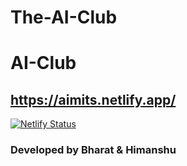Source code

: # The-AI-Club

# AI-Club

## https://aimits.netlify.app/

[![Netlify Status](https://api.netlify.com/api/v1/badges/fb62ac08-3724-404f-88e8-e8554a553900/deploy-status)](https://app.netlify.com/sites/aimits/deploys)

### Developed by Bharat & Himanshu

> _Assignment_
Look through the lines above and collect those with the word "https".

> _Task output_
## https://aimits.netlify.app/
[![Netlify Status](https://api.netlify.com/api/v1/badges/fb62ac08-3724-404f-88e8-e8554a553900/deploy-status)](https://app.netlify.com/sites/aimits/deploys)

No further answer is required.